I have written a function in python that gives the possible topic for a new query:
def getTopicForQuery (question):
temp = question.lower()
for i in range(len(punctuation_string)):
temp = temp.replace(punctuation_string[i], '')
words = re.findall(r'\w+', temp, flags = re.UNICODE | re.LOCALE)
important_words = []
important_words = filter(lambda x: x not in stoplist, words)
dictionary = corpora.Dictionary.load('questions.dict')
ques_vec = []
ques_vec = dictionary.doc2bow(important_words)
topic_vec = []
topic_vec = lda[ques_vec]
word_count_array = numpy.empty((len(topic_vec), 2), dtype = numpy.object)
for i in range(len(topic_vec)):
word_count_array[i, 0] = topic_vec[i][0]
word_count_array[i, 1] = topic_vec[i][1]
idx = numpy.argsort(word_count_array[:, 1])
idx = idx[::-1]
word_count_array = word_count_array[idx]
final = []
final = lda.print_topic(word_count_array[0, 0], 1)
question_topic = final.split('*') ## as format is like "probability * topic"
return question_topic[1]
Before going through this do refer this link!
In the initial part of the code, the query is being pre-processed so that it can be stripped off stop words and unnecessary punctuations.
Then, the dictionary that was made by using our own database is loaded.
We, then, we convert the tokens of the new query to bag of words and then the topic probability distribution of the query is calculated by topic_vec = lda[ques_vec] where lda is the trained model as explained in the link referred above.
The distribution is then sorted w.r.t the probabilities of the topics. The topic with the highest probability is then displayed by question_topic[1].
Assuming we just need topic with highest probability following code snippet may be helpful:
def findTopic(testObj, dictionary):
text_corpus = []
'''
For each query ( document in the test file) , tokenize the
query, create a feature vector just like how it was done while training
and create text_corpus
'''
for query in testObj:
temp_doc = tokenize(query.strip())
current_doc = []
for word in range(len(temp_doc)):
if temp_doc[word][0] not in stoplist and temp_doc[word][1] == 'NN':
current_doc.append(temp_doc[word][0])
text_corpus.append(current_doc)
'''
For each feature vector text, lda[doc_bow] gives the topic
distribution, which can be sorted in descending order to print the
very first topic
'''
for text in text_corpus:
doc_bow = dictionary.doc2bow(text)
print text
topics = sorted(lda[doc_bow],key=lambda x:x[1],reverse=True)
print(topics)
print(topics[0][0])
The tokenize functions removes punctuations/ domain specific characters to filtered and gives the list of tokens. Here dictionary created in training is passed as parameter of the function, but it can also be loaded from a file.

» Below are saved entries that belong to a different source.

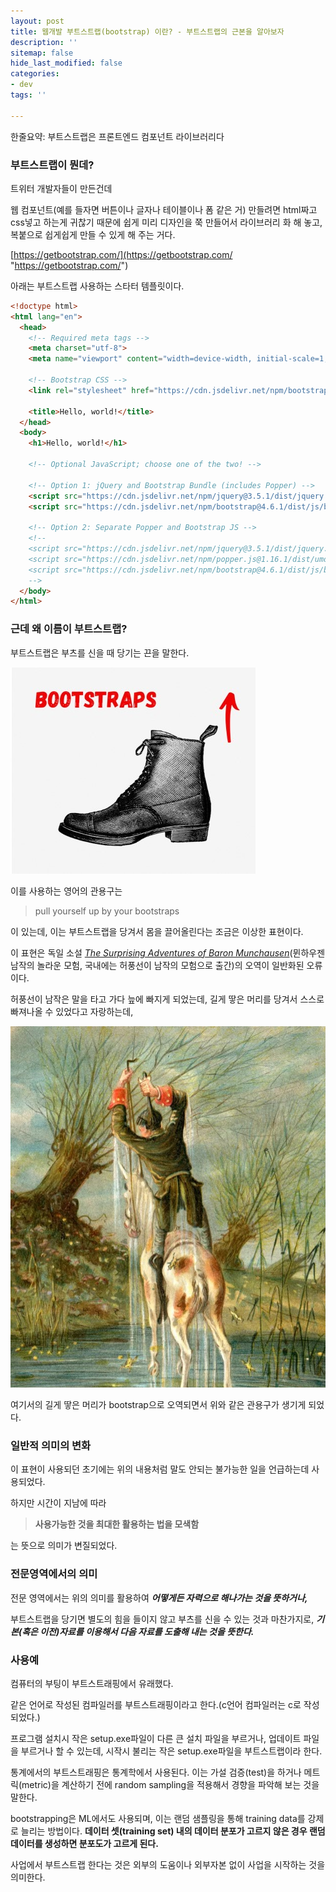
 ```yaml
---
layout: post
title: 웹개발 부트스트랩(bootstrap) 이란? - 부트스트랩의 근본을 알아보자
description: ''
sitemap: false
hide_last_modified: false
categories:
- dev
tags: ''

---
```

한줄요약: 부트스트랩은 프론트엔드 컴포넌트 라이브러리다

### 부트스트랩이 뭔데?

트위터 개발자들이 만든건데

웹 컴포넌트(예를 들자면 버튼이나 글자나 테이블이나 폼 같은 거) 만들려면 html짜고 css넣고 하는게 귀찮기 때문에 쉽게 미리 디자인을 쭉 만들어서 라이브러리 화 해 놓고, 복붙으로 쉽게쉽게 만들 수 있게 해 주는 거다.

[https://getbootstrap.com/](https://getbootstrap.com/ "https://getbootstrap.com/")

아래는 부트스트랩 사용하는 스타터 템플릿이다.

```html
<!doctype html>
<html lang="en">
  <head>
    <!-- Required meta tags -->
    <meta charset="utf-8">
    <meta name="viewport" content="width=device-width, initial-scale=1, shrink-to-fit=no">

    <!-- Bootstrap CSS -->
    <link rel="stylesheet" href="https://cdn.jsdelivr.net/npm/bootstrap@4.6.1/dist/css/bootstrap.min.css" integrity="sha384-zCbKRCUGaJDkqS1kPbPd7TveP5iyJE0EjAuZQTgFLD2ylzuqKfdKlfG/eSrtxUkn" crossorigin="anonymous">

    <title>Hello, world!</title>
  </head>
  <body>
    <h1>Hello, world!</h1>

    <!-- Optional JavaScript; choose one of the two! -->

    <!-- Option 1: jQuery and Bootstrap Bundle (includes Popper) -->
    <script src="https://cdn.jsdelivr.net/npm/jquery@3.5.1/dist/jquery.slim.min.js" integrity="sha384-DfXdz2htPH0lsSSs5nCTpuj/zy4C+OGpamoFVy38MVBnE+IbbVYUew+OrCXaRkfj" crossorigin="anonymous"></script>
    <script src="https://cdn.jsdelivr.net/npm/bootstrap@4.6.1/dist/js/bootstrap.bundle.min.js" integrity="sha384-fQybjgWLrvvRgtW6bFlB7jaZrFsaBXjsOMm/tB9LTS58ONXgqbR9W8oWht/amnpF" crossorigin="anonymous"></script>

    <!-- Option 2: Separate Popper and Bootstrap JS -->
    <!--
    <script src="https://cdn.jsdelivr.net/npm/jquery@3.5.1/dist/jquery.slim.min.js" integrity="sha384-DfXdz2htPH0lsSSs5nCTpuj/zy4C+OGpamoFVy38MVBnE+IbbVYUew+OrCXaRkfj" crossorigin="anonymous"></script>
    <script src="https://cdn.jsdelivr.net/npm/popper.js@1.16.1/dist/umd/popper.min.js" integrity="sha384-9/reFTGAW83EW2RDu2S0VKaIzap3H66lZH81PoYlFhbGU+6BZp6G7niu735Sk7lN" crossorigin="anonymous"></script>
    <script src="https://cdn.jsdelivr.net/npm/bootstrap@4.6.1/dist/js/bootstrap.min.js" integrity="sha384-VHvPCCyXqtD5DqJeNxl2dtTyhF78xXNXdkwX1CZeRusQfRKp+tA7hAShOK/B/fQ2" crossorigin="anonymous"></script>
    -->
  </body>
</html>
```

### 근데 왜 이름이 부트스트랩?

부트스트랩은 부츠를 신을 때 당기는 끈을 말한다.

![](/uploads/2022-05-15-020321.jpg)

이를 사용하는 영어의 관용구는 

> pull yourself up by your bootstraps

이 있는데, 이는 부트스트랩을 당겨서 몸을 끌어올린다는 조금은 이상한 표현이다.

이 표현은 독일 소설 [_The Surprising Adventures of Baron Munchausen_](https://en.wikisource.org/wiki/The_Surprising_Adventures_of_Baron_Munchausen "wikisource: 뮌하우젠 남작의 놀라운 모험")(뮌하우젠 남작의 놀라운 모험, 국내에는 허풍선이 남작의 모험으로 출간)의 오역이 일반화된 오류이다.

허풍선이 남작은 말을 타고 가다 늪에 빠지게 되었는데, 길게 땋은 머리를 당겨서 스스로 빠져나올 수 있었다고 자랑하는데, 

![](/uploads/2022-05-15-022049.jpg)

여기서의 길게 땋은 머리가 bootstrap으로 오역되면서 위와 같은 관용구가 생기게 되었다.

### 일반적 의미의 변화

이 표현이 사용되던 초기에는 위의 내용처럼 말도 안되는 불가능한 일을 언급하는데 사용되었다.

하지만 시간이 지남에 따라 

> **사용가능한 것을 최대한 활용하는 법을 모색함**

는 뜻으로 의미가 변질되었다.

### 전문영역에서의 의미

전문 영역에서는 위의 의미를 활용하여 **_어떻게든 자력으로 해나가는 것을 뜻하거나,_**

부트스트랩을 당기면 별도의 힘을 들이지 않고 부츠를 신을 수 있는 것과 마찬가지로, **_기본(혹은 이전)자료를 이용해서 다음 자료를 도출해 내는 것을 뜻한다._** 

### 사용예

컴퓨터의 부팅이 부트스트래핑에서 유래했다.

같은 언어로 작성된 컴파일러를 부트스트래핑이라고 한다.(c언어 컴파일러는 c로 작성되었다.)

프로그램 설치시 작은 setup.exe파일이 다른 큰 설치 파일을 부르거나, 업데이트 파일을 부르거나 할 수 있는데, 시작시 불리는 작은 setup.exe파일을 부트스트랩이라 한다.

통계에서의 부트스트래핑은 통계학에서 사용된다. 이는 가설 검증(test)을 하거나 메트릭(metric)을 계산하기 전에 random sampling을 적용해서 경향을 파악해 보는 것을 말한다.

bootstrapping은 ML에서도 사용되며, 이는 랜덤 샘플링을 통해 training data를 강제로 늘리는 방법이다. **데이터 셋(training set) 내의 데이터 분포가 고르지 않은 경우 랜덤 데이터를 생성하면 분포도가 고르게 된다.**

사업에서 부트스트랩 한다는 것은 외부의 도움이나 외부자본 없이 사업을 시작하는 것을 의미한다.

Basically, Anjmesh Pandey suggested a good example code. However the first word with highest probability in a topic may not solely represent the topic because in some cases clustered topics may have a few topics sharing those most commonly happening words with others even at the top of them. Therefore returning an index of a topic would be enough, which most likely to be close to the query.
topic_id = sorted(lda[ques_vec], key=lambda (index, score): -score)
The transformation of ques_vec gives you per topic idea and then you would try to understand what the unlabeled topic is about by checking some words mainly contributing to the topic.
latent_topic_words = map(lambda (score, word):word lda.show_topic(topic_id))
show_topic() method returns a list of tuple sorted by score of each word contributing to the topic in descending order, and we can roughly understand the latent topic by checking those words with their weights.